■ DATA TO USE
[Start of Attachment]
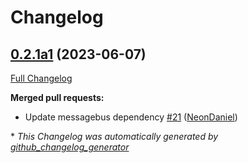 # Changelog

## [0.2.1a1](https://github.com/NeonGeckoCom/neon-phal-plugin-linear_led/tree/0.2.1a1) (2023-06-07)

[Full Changelog](https://github.com/NeonGeckoCom/neon-phal-plugin-linear_led/compare/0.2.0...0.2.1a1)

**Merged pull requests:**

- Update messagebus dependency [\#21](https://github.com/NeonGeckoCom/neon-phal-plugin-linear_led/pull/21) ([NeonDaniel](https://github.com/NeonDaniel))



\* *This Changelog was automatically generated by [github_changelog_generator](https://github.com/github-changelog-generator/github-changelog-generator)*
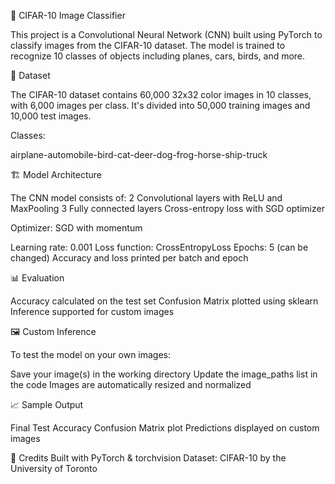 🧠 CIFAR-10 Image Classifier

This project is a Convolutional Neural Network (CNN) built using PyTorch to classify images from the CIFAR-10 dataset. The model is trained to recognize 10 classes of objects including planes, cars, birds, and more.

📂 Dataset

The CIFAR-10 dataset contains 60,000 32x32 color images in 10 classes, with 6,000 images per class. It's divided into 50,000 training images and 10,000 test images.

Classes:

airplane-automobile-bird-cat-deer-dog-frog-horse-ship-truck

🏗️ Model Architecture

The CNN model consists of:
2 Convolutional layers with ReLU and MaxPooling
3 Fully connected layers
Cross-entropy loss with SGD optimizer

Optimizer: SGD with momentum

Learning rate: 0.001
Loss function: CrossEntropyLoss
Epochs: 5 (can be changed)
Accuracy and loss printed per batch and epoch

📊 Evaluation

Accuracy calculated on the test set
Confusion Matrix plotted using sklearn
Inference supported for custom images

🖼️ Custom Inference

To test the model on your own images:

Save your image(s) in the working directory
Update the image_paths list in the code
Images are automatically resized and normalized

📈 Sample Output

Final Test Accuracy
Confusion Matrix plot
Predictions displayed on custom images

📎 Credits
Built with PyTorch & torchvision
Dataset: CIFAR-10 by the University of Toronto
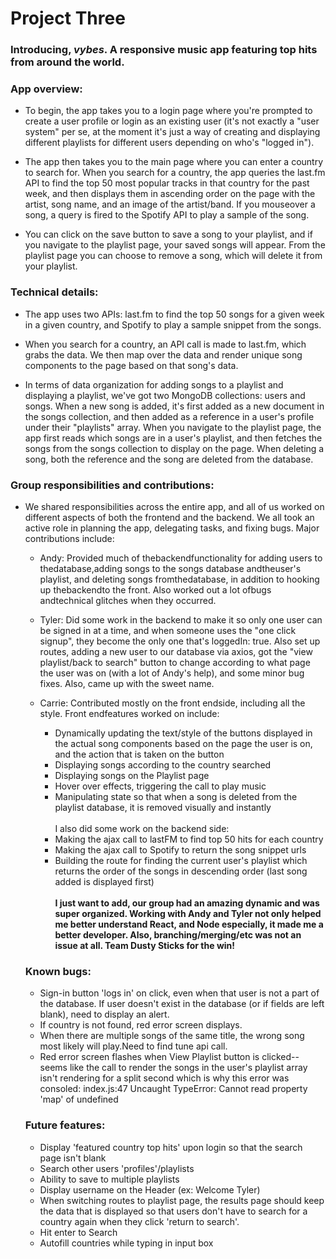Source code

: # Project Three

### Introducing, _vybes_. A responsive music app featuring top hits from around the world.


### App overview:

- To begin, the app takes you to a login page where you're prompted to create a user profile or login as an existing user (it's not exactly a "user system" per se, at the moment it's just a way of creating and displaying different playlists for different users depending on who's "logged in").

- The app then takes you to the main page where you can enter a country to search for. When you search for a country, the app queries the last.fm API to find the top 50 most popular tracks in that country for the past week, and then displays them in ascending order on the page with the artist, song name, and an image of the artist/band. If you mouseover a song, a query is fired to the Spotify API to play a sample of the song.

- You can click on the save button to save a song to your playlist, and if you navigate to the playlist page, your saved songs will appear. From the playlist page you can choose to remove a song, which will delete it from your playlist.

### Technical details:

- The app uses two APIs: last.fm to find the top 50 songs for a given week in a given country, and Spotify to play a sample snippet from the songs.  

- When you search for a country, an API call is made to last.fm, which grabs the data. We then map over the data and render unique song components to the page based on that song's data.

- In terms of data organization for adding songs to a playlist and displaying a playlist, we've got two MongoDB collections: users and songs. When a new song is added, it's first added as a new document in the songs collection, and then added as a reference in a user's profile under their "playlists" array. When you navigate to the playlist page, the app first reads which songs are in a user's playlist, and then fetches the songs from the songs collection to display on the page. When deleting a song, both the reference and the song are deleted from the database.

### Group responsibilities and contributions:

- We shared responsibilities across the entire app, and all of us worked on different aspects of both the frontend and the backend. We all took an active role in planning the app, delegating tasks, and fixing bugs. Major contributions include:

  - Andy: Provided much of thebackendfunctionality for adding users to thedatabase,adding songs to the songs database andtheuser's playlist, and deleting songs fromthedatabase, in addition to hooking up thebackendto the front. Also worked out a lot ofbugs andtechnical glitches when they occurred.

  - Tyler: Did some work in the backend to make it so only one user can be signed in at a time, and when someone uses the "one click signup", they become the only one that's loggedIn: true. Also set up routes, adding a new user to our database via axios, got the "view playlist/back to search" button to change according to what page the user was on (with a lot of Andy's help), and some minor bug fixes. Also, came up with the sweet name.

  - Carrie: Contributed mostly on the front endside, including all the style. Front endfeatures worked on include:
      - Dynamically updating the text/style of the buttons displayed in the actual song components based on the page the user is on, and the action that is taken on the button
      - Displaying songs according to the country searched
      - Displaying songs on the Playlist page
      - Hover over effects, triggering the call to play music
      - Manipulating state so that when a song is deleted from the playlist database, it is removed visually and instantly<br><br>
      I also did some work on the backend side:
      - Making the ajax call to lastFM to find top 50 hits for each country
      - Making the ajax call to Spotify to return the song snippet urls
      - Building the route for finding the current user's playlist which returns the order of the songs in descending order (last song added is displayed first)<br><br>
  **I just want to add, our group had an amazing dynamic and was super organized. Working with Andy and Tyler not only helped me better understand React, and Node especially, it made me a better developer. Also, branching/merging/etc was not an issue at all. Team Dusty Sticks for the win!**<br>





  ### Known bugs:


  - Sign-in button 'logs in' on click, even when that user is not a part of the database. If user doesn't exist in the database (or if fields are left blank), need to display an alert.
  - If country is not found, red error screen displays.
  - When there are multiple songs of the same title, the wrong song most likely will play.Need to find tune api call.
  - Red error screen flashes when View Playlist button is clicked--seems like the call to render the songs in the user's playlist array isn't rendering for a split second which is why this error was consoled: index.js:47 Uncaught TypeError: Cannot read property 'map' of undefined



  ### Future features:
  - Display 'featured country top hits' upon login so that the search page isn't blank
  - Search other users 'profiles'/playlists
  - Ability to save to multiple playlists
  - Display username on the Header (ex: Welcome Tyler)
  - When switching routes to playlist page, the results page should keep the data that is displayed so that users don't have to search for a country again when they click 'return to search'.
  - Hit enter to Search
  - Autofill countries while typing in input box
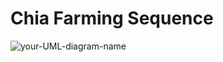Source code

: # Chia Farming Sequence

![your-UML-diagram-name](http://www.plantuml.com/plantuml/proxy?cache=no&src=https://raw.githubusercontent.com/emlowe/chia-stuff/main/farming.puml)


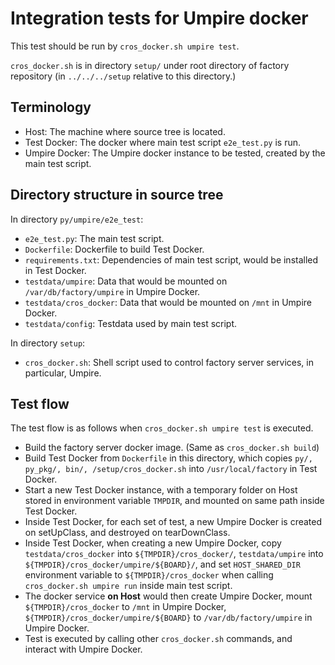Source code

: Integration tests for Umpire docker
===================================

This test should be run by `cros_docker.sh umpire test`.

`cros_docker.sh` is in directory `setup/` under root directory of factory
repository (in `../../../setup` relative to this directory.)

Terminology
-----------
* Host: The machine where source tree is located.
* Test Docker: The docker where main test script `e2e_test.py` is run.
* Umpire Docker: The Umpire docker instance to be tested, created by the main
                 test script.

Directory structure in source tree
----------------------------------
In directory `py/umpire/e2e_test`:
* `e2e_test.py`: The main test script.
* `Dockerfile`: Dockerfile to build Test Docker.
* `requirements.txt`: Dependencies of main test script, would be installed in
                      Test Docker.
* `testdata/umpire`: Data that would be mounted on `/var/db/factory/umpire` in
                     Umpire Docker.
* `testdata/cros_docker`: Data that would be mounted on `/mnt` in Umpire Docker.
* `testdata/config`: Testdata used by main test script.

In directory `setup`:
* `cros_docker.sh`: Shell script used to control factory server services, in
                    particular, Umpire.

Test flow
---------
The test flow is as follows when `cros_docker.sh umpire test` is executed.
* Build the factory server docker image. (Same as `cros_docker.sh build`)
* Build Test Docker from `Dockerfile` in this directory, which copies `py/,
  py_pkg/, bin/, /setup/cros_docker.sh` into `/usr/local/factory` in Test
  Docker.
* Start a new Test Docker instance, with a temporary folder on Host stored in
  environment variable `TMPDIR`, and mounted on same path inside Test Docker.
* Inside Test Docker, for each set of test, a new Umpire Docker is created on
  setUpClass, and destroyed on tearDownClass.
* Inside Test Docker, when creating a new Umpire Docker, copy
  `testdata/cros_docker` into `${TMPDIR}/cros_docker/`, `testdata/umpire`
  into `${TMPDIR}/cros_docker/umpire/${BOARD}/`, and set
  `HOST_SHARED_DIR` environment variable to `${TMPDIR}/cros_docker` when
  calling `cros_docker.sh umpire run` inside main test script.
* The docker service **on Host** would then create Umpire Docker, mount
  `${TMPDIR}/cros_docker` to `/mnt` in Umpire Docker,
  `${TMPDIR}/cros_docker/umpire/${BOARD}` to `/var/db/factory/umpire` in
  Umpire Docker.
* Test is executed by calling other `cros_docker.sh` commands, and interact
  with Umpire Docker.
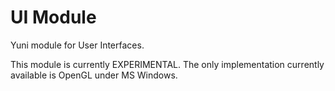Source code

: 
UI Module
=========

Yuni module for User Interfaces.

This module is currently EXPERIMENTAL.
The only implementation currently available is OpenGL under MS Windows.
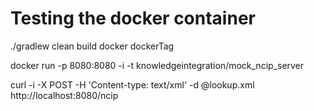 

# Testing the docker container

./gradlew clean build docker dockerTag

docker run -p 8080:8080 -i -t knowledgeintegration/mock_ncip_server


curl -i -X POST -H 'Content-type: text/xml' -d @lookup.xml http://localhost:8080/ncip
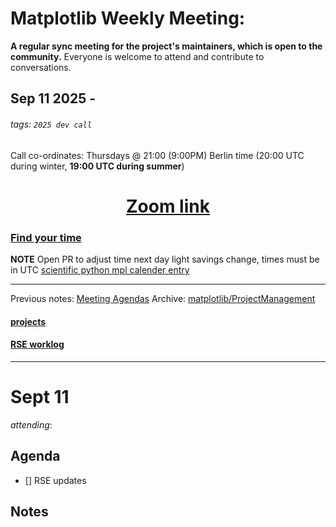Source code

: # Matplotlib Weekly Meeting: 

**A regular sync meeting for the project's maintainers, which is open to the community.** Everyone is welcome to attend and contribute to conversations.

## Sep 11 2025 -

###### tags: `2025 dev call`


Call co-ordinates:  Thursdays @ 21:00 (9:00PM) Berlin time (20:00 UTC during winter, **19:00 UTC during summer**)

[<h1 style="text-align: center;">Zoom link</h1>](https://zoom.us/j/384435716?pwd=WFpxVWxoYXArTDFzN1lWaHNoOE8xZz09)

### [Find your time](https://time.is/2100_3_April_2025_in_Berlin/UTC/New_York/MT/Vancouver/Hawaii?matplotlib_weekly_meeting)

**NOTE** Open PR to adjust time next day light savings change, times must be in UTC [scientific python mpl calender entry](https://github.com/scientific-python/scientific-python.org/blob/main/calendars/matplotlib.yaml)


---

Previous notes: [Meeting Agendas](https://hackmd.io/zljR-pZrQ0O5J_j4NZ-9yw)
Archive: [matplotlib/ProjectManagement](https://github.com/matplotlib/ProjectManagement)

#### [projects](https://hackmd.io/@matplotlib/projectslist)

#### [RSE worklog](https://hackmd.io/@matplotlib/HyVoUHlSo)

---
# Sept 11
_attending_: 

## Agenda
 - [] RSE updates

## Notes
[End of Attachment]
Within the listing above, the lines starting at the one containing "for the win!**<br>" and ending at the one containing "Chia Farming Sequence" are to be returned exactly. Omit the pictures.

  **I just want to add, our group had an amazing dynamic and was super organized. Working with Andy and Tyler not only helped me better understand React, and Node especially, it made me a better developer. Also, branching/merging/etc was not an issue at all. Team Dusty Sticks for the win!**<br>





  ### Known bugs:


  - Sign-in button 'logs in' on click, even when that user is not a part of the database. If user doesn't exist in the database (or if fields are left blank), need to display an alert.
  - If country is not found, red error screen displays.
  - When there are multiple songs of the same title, the wrong song most likely will play.Need to find tune api call.
  - Red error screen flashes when View Playlist button is clicked--seems like the call to render the songs in the user's playlist array isn't rendering for a split second which is why this error was consoled: index.js:47 Uncaught TypeError: Cannot read property 'map' of undefined



  ### Future features:
  - Display 'featured country top hits' upon login so that the search page isn't blank
  - Search other users 'profiles'/playlists
  - Ability to save to multiple playlists
  - Display username on the Header (ex: Welcome Tyler)
  - When switching routes to playlist page, the results page should keep the data that is displayed so that users don't have to search for a country again when they click 'return to search'.
  - Hit enter to Search
  - Autofill countries while typing in input box
Source code

: # Chia Farming Sequence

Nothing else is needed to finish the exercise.